C’è un ulteriore problema da risolvere, il portiere. De Sactis è stato tra i migliori quest’anno, ma sue tre fronti serve un sostituto all’altezza. Marchetti o Sorrentino, potrebbero coprire la lacuna. I quattro che resterebbero negli 11 sono: Cavani, Cannavaro, Zuniga e Maggio.

In panchina con il secondo portiere: Fernandes, Ruiz, Dossena, Yebda, Gargano (se con la testa a posto), Santana (parametro zero), Matavz. Mascara jolly. In tribuna due giovanissimi come Masiello e Dimitru (Under 21) che per crescere dovrebbero giocare almeno sempre in Coppa Italia. Questo Napoli, tecnicamente sarebbe in grado di puntare seriamente gli obiettivi. Mettendo Mazzarri alla prova del nove, quando si fa sul seri e la società in grado di rispondere veramente alle aspettative del meraviglioso e prodigo pubblico di Napoli.

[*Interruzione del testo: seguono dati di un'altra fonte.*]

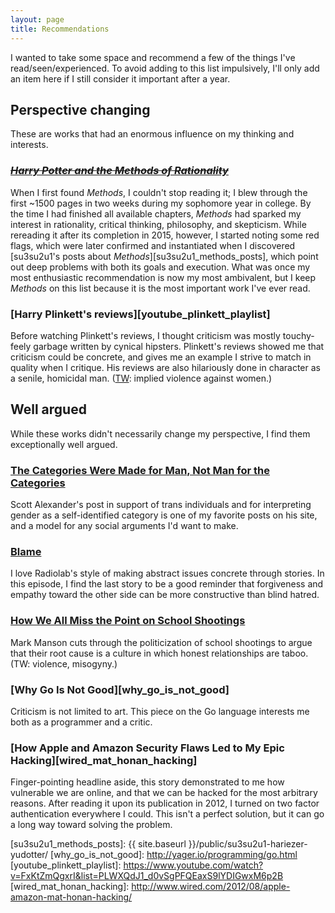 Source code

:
 ```yaml
---
layout: page
title: Recommendations
---
```


I wanted to take some space and recommend a few of the things I've
read/seen/experienced. To avoid adding to this list impulsively, I'll only add
an item here if I still consider it important after a year.

## Perspective changing

These are works that had an enormous influence on my thinking and interests.

### <del>[_Harry Potter and the Methods of Rationality_][methods]</del> 

When I first found _Methods_, I couldn't stop reading it; I blew through the
first ~1500 pages in two weeks during my sophomore year in college. By the time
I had finished all available chapters, _Methods_ had sparked my interest in
rationality, critical thinking, philosophy, and skepticism. While rereading it
after its completion in 2015, however, I started noting some red flags, which
were later confirmed and instantiated when I discovered [su3su2u1's posts about
_Methods_][su3su2u1_methods_posts], which point out deep problems with both its
goals and execution. What was once my most enthusiastic recommendation is now my
most ambivalent, but I keep _Methods_ on this list because it is the most
important work I've ever read.

### [Harry Plinkett's reviews][youtube_plinkett_playlist]

Before watching Plinkett's reviews, I thought criticism was mostly touchy-feely
garbage written by cynical hipsters. Plinkett's reviews showed me that criticism
could be concrete, and gives me an example I strive to match in quality when I
critique. His reviews are also hilariously done in character as a senile,
homicidal man. ([TW][ssc_triggers]: implied violence against women.)

## Well argued

While these works didn't necessarily change my perspective, I find them
exceptionally well argued.

### [The Categories Were Made for Man, Not Man for the Categories][ssc_trans]

Scott Alexander's post in support of trans individuals and for interpreting
gender as a self-identified category is one of my favorite posts on his site,
and a model for any social arguments I'd want to make.

### [Blame][radiolab_blame]

I love Radiolab's style of making abstract issues concrete through stories. In
this episode, I find the last story to be a good reminder that forgiveness and
empathy toward the other side can be more constructive than blind hatred.

### [How We All Miss the Point on School Shootings][mark_manson_school_shootings]

Mark Manson cuts through the politicization of school shootings to argue that
their root cause is a culture in which honest relationships are taboo. (TW:
violence, misogyny.)

### [Why Go Is Not Good][why_go_is_not_good]

Criticism is not limited to art. This piece on the Go language interests me both
as a programmer and a critic.

### [How Apple and Amazon Security Flaws Led to My Epic Hacking][wired_mat_honan_hacking]

Finger-pointing headline aside, this story demonstrated to me how vulnerable we
are online, and that we can be hacked for the most arbitrary reasons. After
reading it upon its publication in 2012, I turned on two factor authentication
everywhere I could. This isn't a perfect solution, but it can go a long way
toward solving the problem.

[mark_manson_school_shootings]: http://markmanson.net/school-shootings
[methods]: http://hpmor.com
[radiolab_blame]: http://www.radiolab.org/story/317421-blame/
[ssc_trans]: http://slatestarcodex.com/2014/11/21/the-categories-were-made-for-man-not-man-for-the-categories/
[ssc_triggers]: http://slatestarcodex.com/2014/05/30/the-wonderful-thing-about-triggers/
[su3su2u1_methods_posts]: {{ site.baseurl }}/public/su3su2u1-hariezer-yudotter/
[why_go_is_not_good]: http://yager.io/programming/go.html
[youtube_plinkett_playlist]: https://www.youtube.com/watch?v=FxKtZmQgxrI&list=PLWXQdJ1_d0vSgPFQEaxS9lYDIGwxM6p2B
[wired_mat_honan_hacking]: http://www.wired.com/2012/08/apple-amazon-mat-honan-hacking/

Ovviamente tutto ciò mette in moto la spirale virtuosa dei costi pagati da ricavi all’altezza, quindi della capacità di fatturare almeno il 50% in più (160 milioni) sopratutto dal commerciale, visto che dai ricavi da stadio (botteghino e abbonamenti) e dai diritti televisivi non si può pretendere di più. Dopo questa proposta, non torneò più sulle voci di mercato del Napoli fino alla fine di agosto, se non per commenti parziali di affari conclusi. Alla fine tireremo le somme e sapremo chi è veramente De Laurentis. A presto.